Si este método no hace que deje de perseguir al gato, puede que necesites emplear un método distinto.

Método 3

  1. Sujeta a tu perro con una correa de longitud ajustable. Asegúrate de tener bien cogida la correa o que puedas acceder a ella fácilmente. Ten algún premio a mano.
  2. Cundo tu perro mire al gato, capta su atención. Si viene hacia ti, dale un premio.
  3. Repite este comportamiento cada vez que tu perro mire al gato. La correa permite asegurar que tu gato pueda moverse libremente sin ser alcanzado por el perro y te permitirá controlar mejor al perro en caso de que no obedezca a tus órdenes.
  4. Con el tiempo, tu perro empezará a mirarte de forma automática cada vez que el gato esté cerca de él. En este punto puedes alargar la correa y dejar que pueda moverse un poco más.
  5. Si empieza a perseguirlo, vuelve a utilizar la correa corta para controlarlo. Si te hace caso, dale un premio.
  6. Una vez que el perro muestre poco o nulo interés por el gato cuando esté cerca de él y con la correa larga, suéltalo para que pueda moverse libremente con el gato.

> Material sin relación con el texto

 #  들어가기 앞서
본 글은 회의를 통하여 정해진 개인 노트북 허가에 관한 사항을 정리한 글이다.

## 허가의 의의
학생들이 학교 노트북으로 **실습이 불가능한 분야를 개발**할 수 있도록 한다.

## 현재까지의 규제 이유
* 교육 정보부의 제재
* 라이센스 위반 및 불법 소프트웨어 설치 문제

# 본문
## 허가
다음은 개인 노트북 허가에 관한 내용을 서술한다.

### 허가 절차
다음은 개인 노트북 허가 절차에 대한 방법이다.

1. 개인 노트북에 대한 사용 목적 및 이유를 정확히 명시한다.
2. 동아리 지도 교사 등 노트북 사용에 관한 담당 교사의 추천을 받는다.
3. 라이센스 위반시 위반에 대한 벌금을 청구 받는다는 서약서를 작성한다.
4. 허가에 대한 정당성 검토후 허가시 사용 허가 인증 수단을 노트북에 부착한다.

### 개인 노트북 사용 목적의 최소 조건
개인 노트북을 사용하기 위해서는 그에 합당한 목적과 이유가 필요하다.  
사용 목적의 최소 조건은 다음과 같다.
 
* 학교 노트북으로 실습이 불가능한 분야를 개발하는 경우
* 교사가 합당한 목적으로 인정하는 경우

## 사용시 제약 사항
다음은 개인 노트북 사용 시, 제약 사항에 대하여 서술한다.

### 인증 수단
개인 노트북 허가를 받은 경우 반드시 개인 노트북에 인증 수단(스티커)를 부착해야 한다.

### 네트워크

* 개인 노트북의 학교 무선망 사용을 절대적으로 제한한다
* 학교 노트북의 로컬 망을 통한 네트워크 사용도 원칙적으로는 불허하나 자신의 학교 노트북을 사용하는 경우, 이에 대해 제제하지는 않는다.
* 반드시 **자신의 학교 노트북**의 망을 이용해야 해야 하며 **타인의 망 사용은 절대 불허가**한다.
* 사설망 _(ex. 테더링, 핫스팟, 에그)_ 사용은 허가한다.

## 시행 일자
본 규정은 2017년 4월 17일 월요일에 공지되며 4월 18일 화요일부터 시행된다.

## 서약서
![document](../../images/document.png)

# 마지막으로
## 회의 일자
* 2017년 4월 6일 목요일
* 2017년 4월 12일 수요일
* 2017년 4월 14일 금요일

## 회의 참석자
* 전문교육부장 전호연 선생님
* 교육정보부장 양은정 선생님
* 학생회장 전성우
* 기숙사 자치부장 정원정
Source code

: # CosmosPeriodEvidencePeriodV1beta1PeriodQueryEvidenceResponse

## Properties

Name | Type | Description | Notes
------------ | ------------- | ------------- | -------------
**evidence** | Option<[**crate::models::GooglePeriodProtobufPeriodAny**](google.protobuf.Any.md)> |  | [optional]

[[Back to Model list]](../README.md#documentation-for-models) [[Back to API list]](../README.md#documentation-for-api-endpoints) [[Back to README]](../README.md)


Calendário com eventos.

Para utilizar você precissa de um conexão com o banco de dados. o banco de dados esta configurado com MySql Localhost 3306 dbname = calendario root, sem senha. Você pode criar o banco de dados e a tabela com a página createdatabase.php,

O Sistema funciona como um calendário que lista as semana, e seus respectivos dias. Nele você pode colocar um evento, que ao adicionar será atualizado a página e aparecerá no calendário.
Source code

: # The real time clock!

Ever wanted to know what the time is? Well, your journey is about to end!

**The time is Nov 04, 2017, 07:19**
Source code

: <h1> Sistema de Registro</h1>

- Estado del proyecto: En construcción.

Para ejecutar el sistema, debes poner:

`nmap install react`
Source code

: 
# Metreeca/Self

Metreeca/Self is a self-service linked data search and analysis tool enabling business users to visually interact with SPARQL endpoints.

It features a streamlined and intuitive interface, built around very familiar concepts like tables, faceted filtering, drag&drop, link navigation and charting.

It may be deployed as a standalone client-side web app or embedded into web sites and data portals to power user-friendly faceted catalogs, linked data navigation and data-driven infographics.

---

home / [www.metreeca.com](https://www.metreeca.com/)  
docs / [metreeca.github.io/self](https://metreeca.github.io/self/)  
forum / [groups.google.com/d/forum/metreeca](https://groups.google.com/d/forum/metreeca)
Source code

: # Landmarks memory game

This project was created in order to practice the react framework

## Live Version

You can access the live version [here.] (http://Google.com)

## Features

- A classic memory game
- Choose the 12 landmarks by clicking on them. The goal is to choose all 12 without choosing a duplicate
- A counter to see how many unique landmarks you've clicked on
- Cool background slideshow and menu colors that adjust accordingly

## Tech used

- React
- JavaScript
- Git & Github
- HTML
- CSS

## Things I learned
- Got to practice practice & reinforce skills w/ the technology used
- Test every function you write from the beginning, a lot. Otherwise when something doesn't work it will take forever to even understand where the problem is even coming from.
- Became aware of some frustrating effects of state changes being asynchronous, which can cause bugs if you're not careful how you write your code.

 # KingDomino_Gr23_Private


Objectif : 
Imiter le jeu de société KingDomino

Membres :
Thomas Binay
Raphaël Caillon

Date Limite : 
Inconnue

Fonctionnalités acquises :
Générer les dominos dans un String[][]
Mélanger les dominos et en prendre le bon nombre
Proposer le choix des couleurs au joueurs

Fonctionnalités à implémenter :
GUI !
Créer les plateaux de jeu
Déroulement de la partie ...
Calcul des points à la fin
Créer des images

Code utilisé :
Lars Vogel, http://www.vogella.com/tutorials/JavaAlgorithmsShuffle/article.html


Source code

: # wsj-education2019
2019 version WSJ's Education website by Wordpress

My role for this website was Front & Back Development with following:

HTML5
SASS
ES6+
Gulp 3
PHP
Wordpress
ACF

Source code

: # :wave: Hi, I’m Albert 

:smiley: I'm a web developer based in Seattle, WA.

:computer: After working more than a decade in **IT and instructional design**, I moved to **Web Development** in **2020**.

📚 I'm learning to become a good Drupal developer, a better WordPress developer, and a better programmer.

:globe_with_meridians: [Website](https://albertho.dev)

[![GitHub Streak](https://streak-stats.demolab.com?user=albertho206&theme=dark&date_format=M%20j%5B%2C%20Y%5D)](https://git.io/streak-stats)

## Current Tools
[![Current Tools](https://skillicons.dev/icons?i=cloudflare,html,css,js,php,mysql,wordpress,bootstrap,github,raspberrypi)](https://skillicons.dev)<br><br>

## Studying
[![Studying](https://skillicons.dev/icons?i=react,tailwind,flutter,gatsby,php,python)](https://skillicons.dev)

Recuerda que una buena cantidad de premios por un buen comportamiento de ayudarán a llegar a la meta y hacer que tu perro deje de perseguir a tu gato.

¿Qué hacer si no deja de perseguirlo?

Si tu perro no deja de perseguir a los gatos, puede que sea necesario reconsiderar si puede haber nuevos factores en su vida que le hayan llevado a esto. Por ejemplo, ¿hace suficiente ejercicio? Si no es así, puede que esté probando de utilizar algo su energía sobrante persiguiendo al gato por la casa. Intenta sacarlo a dar paseos más largos y más intensos.

Si esto no funciona, piensa en llevar a tu perro a un adiestrador o a un veterinario especialista en comportamiento canino. Estos profesionales podrán identificar el problema y solucionarlo. En ocasiones, los cambios en el comportamiento vienen dados por enfermedades. Si te preocupa esta cuestión, llévalo al veterinario para asegurarte de la ausencia de problemas.